Records provided
● ● ● ● ●
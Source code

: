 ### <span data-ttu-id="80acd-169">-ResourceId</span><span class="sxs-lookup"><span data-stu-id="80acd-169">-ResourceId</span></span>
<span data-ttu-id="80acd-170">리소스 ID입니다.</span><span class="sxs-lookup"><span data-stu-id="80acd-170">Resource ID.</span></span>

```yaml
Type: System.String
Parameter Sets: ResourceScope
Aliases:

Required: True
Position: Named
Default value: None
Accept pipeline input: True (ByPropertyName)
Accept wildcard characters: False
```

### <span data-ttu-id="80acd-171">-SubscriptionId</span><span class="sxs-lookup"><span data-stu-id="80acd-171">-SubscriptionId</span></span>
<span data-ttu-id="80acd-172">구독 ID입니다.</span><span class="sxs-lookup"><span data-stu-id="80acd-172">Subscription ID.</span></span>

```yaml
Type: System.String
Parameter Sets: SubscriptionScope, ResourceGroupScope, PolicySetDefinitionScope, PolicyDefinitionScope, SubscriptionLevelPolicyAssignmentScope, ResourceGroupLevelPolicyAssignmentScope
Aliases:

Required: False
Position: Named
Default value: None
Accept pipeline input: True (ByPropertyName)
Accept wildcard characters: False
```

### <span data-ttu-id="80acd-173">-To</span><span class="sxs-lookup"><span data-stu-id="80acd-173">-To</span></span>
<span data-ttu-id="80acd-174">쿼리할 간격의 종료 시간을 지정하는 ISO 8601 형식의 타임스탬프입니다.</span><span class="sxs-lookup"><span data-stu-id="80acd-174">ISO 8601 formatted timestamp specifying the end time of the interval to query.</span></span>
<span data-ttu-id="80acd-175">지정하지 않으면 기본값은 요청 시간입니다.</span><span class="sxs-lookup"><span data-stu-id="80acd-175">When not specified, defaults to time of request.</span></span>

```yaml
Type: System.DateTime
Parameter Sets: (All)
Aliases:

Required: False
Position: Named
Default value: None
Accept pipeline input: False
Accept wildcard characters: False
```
● ● ● ● ●
Aim of the exercise
Please output the complete listing without any alteration.

Result of the task
Source code

: ### <span data-ttu-id="80acd-169">-ResourceId</span><span class="sxs-lookup"><span data-stu-id="80acd-169">-ResourceId</span></span>
<span data-ttu-id="80acd-170">리소스 ID입니다.</span><span class="sxs-lookup"><span data-stu-id="80acd-170">Resource ID.</span></span>

```yaml
Type: System.String
Parameter Sets: ResourceScope
Aliases:

Required: True
Position: Named
Default value: None
Accept pipeline input: True (ByPropertyName)
Accept wildcard characters: False
```

### <span data-ttu-id="80acd-171">-SubscriptionId</span><span class="sxs-lookup"><span data-stu-id="80acd-171">-SubscriptionId</span></span>
<span data-ttu-id="80acd-172">구독 ID입니다.</span><span class="sxs-lookup"><span data-stu-id="80acd-172">Subscription ID.</span></span>

```yaml
Type: System.String
Parameter Sets: SubscriptionScope, ResourceGroupScope, PolicySetDefinitionScope, PolicyDefinitionScope, SubscriptionLevelPolicyAssignmentScope, ResourceGroupLevelPolicyAssignmentScope
Aliases:

Required: False
Position: Named
Default value: None
Accept pipeline input: True (ByPropertyName)
Accept wildcard characters: False
```

### <span data-ttu-id="80acd-173">-To</span><span class="sxs-lookup"><span data-stu-id="80acd-173">-To</span></span>
<span data-ttu-id="80acd-174">쿼리할 간격의 종료 시간을 지정하는 ISO 8601 형식의 타임스탬프입니다.</span><span class="sxs-lookup"><span data-stu-id="80acd-174">ISO 8601 formatted timestamp specifying the end time of the interval to query.</span></span>
<span data-ttu-id="80acd-175">지정하지 않으면 기본값은 요청 시간입니다.</span><span class="sxs-lookup"><span data-stu-id="80acd-175">When not specified, defaults to time of request.</span></span>

```yaml
Type: System.DateTime
Parameter Sets: (All)
Aliases:

Required: False
Position: Named
Default value: None
Accept pipeline input: False
Accept wildcard characters: False
```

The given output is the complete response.